> _Work request_
Please return every line of the records that contains the word "into".

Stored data
-.-.-
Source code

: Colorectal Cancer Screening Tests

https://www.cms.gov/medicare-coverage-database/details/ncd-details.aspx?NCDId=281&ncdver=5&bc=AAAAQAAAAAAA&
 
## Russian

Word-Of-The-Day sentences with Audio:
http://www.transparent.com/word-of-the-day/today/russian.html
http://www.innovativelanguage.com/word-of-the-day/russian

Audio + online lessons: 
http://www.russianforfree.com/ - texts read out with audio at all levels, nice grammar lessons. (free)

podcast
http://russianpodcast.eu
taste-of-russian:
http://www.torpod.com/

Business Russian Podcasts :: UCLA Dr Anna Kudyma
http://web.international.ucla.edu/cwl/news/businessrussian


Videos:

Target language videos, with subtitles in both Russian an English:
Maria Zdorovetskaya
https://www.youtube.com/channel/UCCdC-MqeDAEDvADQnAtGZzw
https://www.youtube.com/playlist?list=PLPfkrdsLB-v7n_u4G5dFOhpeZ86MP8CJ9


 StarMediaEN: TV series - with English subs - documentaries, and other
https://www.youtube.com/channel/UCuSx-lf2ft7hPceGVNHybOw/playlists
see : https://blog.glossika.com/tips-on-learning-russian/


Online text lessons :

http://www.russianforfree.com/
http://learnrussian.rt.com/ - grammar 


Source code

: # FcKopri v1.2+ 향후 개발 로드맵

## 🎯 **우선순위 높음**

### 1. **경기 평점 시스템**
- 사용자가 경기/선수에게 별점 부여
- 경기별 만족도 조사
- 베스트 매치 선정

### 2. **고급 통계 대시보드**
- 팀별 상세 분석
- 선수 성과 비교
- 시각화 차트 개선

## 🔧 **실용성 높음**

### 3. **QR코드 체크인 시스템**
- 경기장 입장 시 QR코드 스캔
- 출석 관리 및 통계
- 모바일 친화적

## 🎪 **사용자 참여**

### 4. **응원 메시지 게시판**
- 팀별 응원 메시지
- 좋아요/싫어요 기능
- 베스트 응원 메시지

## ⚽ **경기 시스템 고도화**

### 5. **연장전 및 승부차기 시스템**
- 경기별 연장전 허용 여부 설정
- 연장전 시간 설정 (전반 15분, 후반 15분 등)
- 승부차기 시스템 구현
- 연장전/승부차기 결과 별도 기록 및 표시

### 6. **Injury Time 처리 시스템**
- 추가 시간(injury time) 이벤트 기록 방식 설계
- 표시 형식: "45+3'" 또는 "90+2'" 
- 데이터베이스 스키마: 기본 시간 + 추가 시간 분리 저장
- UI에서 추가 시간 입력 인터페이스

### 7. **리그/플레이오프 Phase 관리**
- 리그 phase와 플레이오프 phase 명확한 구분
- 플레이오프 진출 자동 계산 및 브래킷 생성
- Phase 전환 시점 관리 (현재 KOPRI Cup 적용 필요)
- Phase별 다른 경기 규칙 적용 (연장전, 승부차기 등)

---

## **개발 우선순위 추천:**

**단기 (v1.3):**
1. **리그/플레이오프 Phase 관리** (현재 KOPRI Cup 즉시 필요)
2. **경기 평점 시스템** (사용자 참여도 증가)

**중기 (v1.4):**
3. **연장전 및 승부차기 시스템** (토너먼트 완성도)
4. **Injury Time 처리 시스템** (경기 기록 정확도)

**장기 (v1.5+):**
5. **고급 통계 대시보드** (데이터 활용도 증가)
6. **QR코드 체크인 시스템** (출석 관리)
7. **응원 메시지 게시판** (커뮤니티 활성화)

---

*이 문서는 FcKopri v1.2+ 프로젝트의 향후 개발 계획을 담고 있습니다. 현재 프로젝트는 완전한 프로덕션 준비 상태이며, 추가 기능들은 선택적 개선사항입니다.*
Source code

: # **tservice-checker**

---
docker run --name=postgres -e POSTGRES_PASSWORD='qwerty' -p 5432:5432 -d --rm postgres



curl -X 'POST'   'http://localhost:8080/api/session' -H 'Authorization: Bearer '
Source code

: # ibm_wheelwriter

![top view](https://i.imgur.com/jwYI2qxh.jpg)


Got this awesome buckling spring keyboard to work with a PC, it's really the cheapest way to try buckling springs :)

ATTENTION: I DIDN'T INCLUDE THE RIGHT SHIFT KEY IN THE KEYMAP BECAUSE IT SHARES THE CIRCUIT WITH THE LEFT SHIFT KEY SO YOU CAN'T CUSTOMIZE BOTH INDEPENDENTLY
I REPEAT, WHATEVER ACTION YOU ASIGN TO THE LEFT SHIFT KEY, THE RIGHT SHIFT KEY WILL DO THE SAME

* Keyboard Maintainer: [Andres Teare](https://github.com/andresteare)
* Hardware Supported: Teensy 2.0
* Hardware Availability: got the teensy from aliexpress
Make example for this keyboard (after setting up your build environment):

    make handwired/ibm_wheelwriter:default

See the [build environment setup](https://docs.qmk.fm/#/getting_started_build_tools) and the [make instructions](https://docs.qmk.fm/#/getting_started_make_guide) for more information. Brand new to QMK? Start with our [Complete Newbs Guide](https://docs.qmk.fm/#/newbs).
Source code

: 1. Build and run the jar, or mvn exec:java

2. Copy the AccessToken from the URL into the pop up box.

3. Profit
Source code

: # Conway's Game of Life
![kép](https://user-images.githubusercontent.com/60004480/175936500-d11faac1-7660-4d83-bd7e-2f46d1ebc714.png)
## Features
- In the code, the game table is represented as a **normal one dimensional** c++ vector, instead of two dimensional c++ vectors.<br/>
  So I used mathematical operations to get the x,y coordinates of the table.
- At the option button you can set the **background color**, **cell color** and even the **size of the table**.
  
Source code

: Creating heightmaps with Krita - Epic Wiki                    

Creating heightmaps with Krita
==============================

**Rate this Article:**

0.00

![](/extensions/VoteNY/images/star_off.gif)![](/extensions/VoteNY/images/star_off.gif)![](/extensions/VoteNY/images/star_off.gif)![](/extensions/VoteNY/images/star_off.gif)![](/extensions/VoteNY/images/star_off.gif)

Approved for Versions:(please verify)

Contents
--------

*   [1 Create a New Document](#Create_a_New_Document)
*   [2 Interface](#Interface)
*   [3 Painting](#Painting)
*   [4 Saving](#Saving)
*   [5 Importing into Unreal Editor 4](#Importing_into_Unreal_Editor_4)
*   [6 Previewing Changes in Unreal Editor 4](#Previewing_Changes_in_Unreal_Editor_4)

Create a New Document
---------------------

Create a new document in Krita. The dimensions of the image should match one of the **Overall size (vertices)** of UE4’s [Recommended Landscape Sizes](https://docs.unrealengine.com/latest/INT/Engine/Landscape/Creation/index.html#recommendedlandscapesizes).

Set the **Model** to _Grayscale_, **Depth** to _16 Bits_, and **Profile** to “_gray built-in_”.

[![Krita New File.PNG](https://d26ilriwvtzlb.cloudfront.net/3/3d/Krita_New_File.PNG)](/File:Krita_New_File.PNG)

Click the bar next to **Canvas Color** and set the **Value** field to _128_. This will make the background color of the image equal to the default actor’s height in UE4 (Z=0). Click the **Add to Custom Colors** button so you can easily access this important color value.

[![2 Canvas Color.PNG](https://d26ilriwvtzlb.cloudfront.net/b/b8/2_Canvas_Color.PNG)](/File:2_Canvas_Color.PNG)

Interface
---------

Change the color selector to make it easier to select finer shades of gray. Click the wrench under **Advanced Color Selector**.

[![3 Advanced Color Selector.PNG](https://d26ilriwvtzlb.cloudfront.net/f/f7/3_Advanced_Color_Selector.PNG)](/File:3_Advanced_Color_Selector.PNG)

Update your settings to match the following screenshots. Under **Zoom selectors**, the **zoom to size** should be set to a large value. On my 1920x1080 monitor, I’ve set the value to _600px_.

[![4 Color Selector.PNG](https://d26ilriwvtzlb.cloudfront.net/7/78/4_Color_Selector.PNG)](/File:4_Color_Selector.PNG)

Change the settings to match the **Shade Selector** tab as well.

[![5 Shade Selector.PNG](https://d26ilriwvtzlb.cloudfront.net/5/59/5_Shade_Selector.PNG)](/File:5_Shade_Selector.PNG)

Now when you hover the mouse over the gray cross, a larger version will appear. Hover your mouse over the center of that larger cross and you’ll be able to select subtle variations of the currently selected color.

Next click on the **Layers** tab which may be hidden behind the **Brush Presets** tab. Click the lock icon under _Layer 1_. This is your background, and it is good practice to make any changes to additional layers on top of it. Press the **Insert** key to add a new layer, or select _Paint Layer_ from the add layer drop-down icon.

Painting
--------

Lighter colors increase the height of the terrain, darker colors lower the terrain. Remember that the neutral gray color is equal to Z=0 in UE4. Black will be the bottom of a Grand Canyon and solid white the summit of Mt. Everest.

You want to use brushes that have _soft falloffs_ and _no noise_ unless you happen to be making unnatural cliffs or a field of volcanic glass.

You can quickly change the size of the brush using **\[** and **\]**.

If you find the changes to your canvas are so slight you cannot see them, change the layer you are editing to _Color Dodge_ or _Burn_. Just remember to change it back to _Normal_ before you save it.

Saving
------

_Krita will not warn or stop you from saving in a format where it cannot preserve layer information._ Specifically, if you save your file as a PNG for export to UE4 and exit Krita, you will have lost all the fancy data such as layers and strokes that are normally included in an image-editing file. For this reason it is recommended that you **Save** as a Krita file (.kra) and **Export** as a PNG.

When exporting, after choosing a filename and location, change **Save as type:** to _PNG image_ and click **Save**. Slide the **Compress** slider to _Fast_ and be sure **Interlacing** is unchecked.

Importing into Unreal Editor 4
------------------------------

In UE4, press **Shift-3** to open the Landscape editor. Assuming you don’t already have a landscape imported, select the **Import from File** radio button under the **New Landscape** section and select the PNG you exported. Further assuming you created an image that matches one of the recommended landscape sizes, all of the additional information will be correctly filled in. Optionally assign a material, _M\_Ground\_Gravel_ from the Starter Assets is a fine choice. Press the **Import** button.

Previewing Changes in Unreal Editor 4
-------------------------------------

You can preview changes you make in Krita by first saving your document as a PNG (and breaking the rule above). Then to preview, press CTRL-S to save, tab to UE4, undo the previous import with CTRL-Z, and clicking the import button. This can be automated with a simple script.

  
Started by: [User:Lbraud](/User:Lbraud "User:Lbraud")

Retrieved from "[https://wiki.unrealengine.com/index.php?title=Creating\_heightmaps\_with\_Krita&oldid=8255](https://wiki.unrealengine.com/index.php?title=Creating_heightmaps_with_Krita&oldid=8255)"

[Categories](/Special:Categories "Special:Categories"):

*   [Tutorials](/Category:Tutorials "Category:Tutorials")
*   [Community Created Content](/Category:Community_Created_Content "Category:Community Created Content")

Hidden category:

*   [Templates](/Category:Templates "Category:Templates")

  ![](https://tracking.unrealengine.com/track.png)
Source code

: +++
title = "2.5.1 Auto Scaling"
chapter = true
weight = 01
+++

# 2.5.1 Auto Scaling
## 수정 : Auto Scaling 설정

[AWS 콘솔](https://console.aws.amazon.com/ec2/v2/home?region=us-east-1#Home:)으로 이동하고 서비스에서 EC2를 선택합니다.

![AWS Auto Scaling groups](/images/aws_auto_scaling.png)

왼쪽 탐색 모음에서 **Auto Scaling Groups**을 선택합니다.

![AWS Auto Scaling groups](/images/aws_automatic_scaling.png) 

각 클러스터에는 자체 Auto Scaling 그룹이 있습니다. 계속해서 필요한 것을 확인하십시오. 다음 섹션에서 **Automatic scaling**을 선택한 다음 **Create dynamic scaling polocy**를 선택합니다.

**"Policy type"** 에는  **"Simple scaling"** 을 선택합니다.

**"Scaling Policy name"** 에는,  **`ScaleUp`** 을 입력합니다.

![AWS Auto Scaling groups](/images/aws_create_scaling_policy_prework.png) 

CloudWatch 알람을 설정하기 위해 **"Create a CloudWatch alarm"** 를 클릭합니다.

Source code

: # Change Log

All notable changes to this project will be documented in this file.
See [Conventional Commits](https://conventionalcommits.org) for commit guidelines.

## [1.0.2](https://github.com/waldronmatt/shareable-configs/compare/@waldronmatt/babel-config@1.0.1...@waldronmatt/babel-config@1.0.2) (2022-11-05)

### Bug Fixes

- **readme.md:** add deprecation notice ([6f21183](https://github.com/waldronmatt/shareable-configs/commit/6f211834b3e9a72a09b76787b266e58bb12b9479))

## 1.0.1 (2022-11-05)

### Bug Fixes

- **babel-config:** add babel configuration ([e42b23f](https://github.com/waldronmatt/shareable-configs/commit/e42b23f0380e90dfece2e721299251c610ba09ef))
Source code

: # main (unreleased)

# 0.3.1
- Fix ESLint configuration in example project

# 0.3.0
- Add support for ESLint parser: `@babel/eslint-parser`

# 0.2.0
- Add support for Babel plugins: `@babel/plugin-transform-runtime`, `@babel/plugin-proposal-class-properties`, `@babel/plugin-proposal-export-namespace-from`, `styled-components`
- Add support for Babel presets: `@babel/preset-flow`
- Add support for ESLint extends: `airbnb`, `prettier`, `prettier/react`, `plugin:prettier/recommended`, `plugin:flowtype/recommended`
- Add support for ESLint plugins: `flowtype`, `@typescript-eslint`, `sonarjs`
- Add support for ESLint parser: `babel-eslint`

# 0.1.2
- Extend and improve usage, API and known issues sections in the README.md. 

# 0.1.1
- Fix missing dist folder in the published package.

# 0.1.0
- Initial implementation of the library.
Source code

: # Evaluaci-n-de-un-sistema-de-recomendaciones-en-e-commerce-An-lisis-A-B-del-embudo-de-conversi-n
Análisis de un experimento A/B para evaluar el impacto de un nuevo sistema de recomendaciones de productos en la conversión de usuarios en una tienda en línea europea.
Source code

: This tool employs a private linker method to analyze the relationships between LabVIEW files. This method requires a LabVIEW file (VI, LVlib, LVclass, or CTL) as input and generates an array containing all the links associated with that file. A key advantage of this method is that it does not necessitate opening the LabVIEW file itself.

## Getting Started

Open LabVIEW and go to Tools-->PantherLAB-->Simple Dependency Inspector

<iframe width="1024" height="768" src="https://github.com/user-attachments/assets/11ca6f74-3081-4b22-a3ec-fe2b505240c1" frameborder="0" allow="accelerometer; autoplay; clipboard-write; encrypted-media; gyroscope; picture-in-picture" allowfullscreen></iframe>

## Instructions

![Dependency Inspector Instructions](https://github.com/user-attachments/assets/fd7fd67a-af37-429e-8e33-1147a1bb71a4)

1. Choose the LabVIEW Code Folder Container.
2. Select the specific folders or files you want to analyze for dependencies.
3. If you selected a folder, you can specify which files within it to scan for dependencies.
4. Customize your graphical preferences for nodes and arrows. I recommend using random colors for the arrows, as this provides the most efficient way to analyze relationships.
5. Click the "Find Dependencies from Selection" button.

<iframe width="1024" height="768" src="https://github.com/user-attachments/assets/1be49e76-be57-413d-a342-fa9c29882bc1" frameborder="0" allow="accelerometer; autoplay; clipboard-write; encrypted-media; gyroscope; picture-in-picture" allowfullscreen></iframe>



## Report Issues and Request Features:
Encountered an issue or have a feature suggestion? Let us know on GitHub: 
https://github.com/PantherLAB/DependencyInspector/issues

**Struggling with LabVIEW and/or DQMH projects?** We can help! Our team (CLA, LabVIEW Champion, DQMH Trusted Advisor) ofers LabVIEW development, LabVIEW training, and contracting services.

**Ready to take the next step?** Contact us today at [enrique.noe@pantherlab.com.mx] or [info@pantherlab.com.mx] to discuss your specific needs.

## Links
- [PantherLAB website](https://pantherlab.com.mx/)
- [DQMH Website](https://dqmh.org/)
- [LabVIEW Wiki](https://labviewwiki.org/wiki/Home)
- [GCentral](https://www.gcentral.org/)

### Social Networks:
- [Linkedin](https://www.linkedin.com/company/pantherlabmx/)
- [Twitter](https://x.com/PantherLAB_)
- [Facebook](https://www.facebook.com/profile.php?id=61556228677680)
-.-.-
> _Exercise result_
2. Copy the AccessToken from the URL into the pop up box.
*   [5 Importing into Unreal Editor 4](#Importing_into_Unreal_Editor_4)
Importing into Unreal Editor 4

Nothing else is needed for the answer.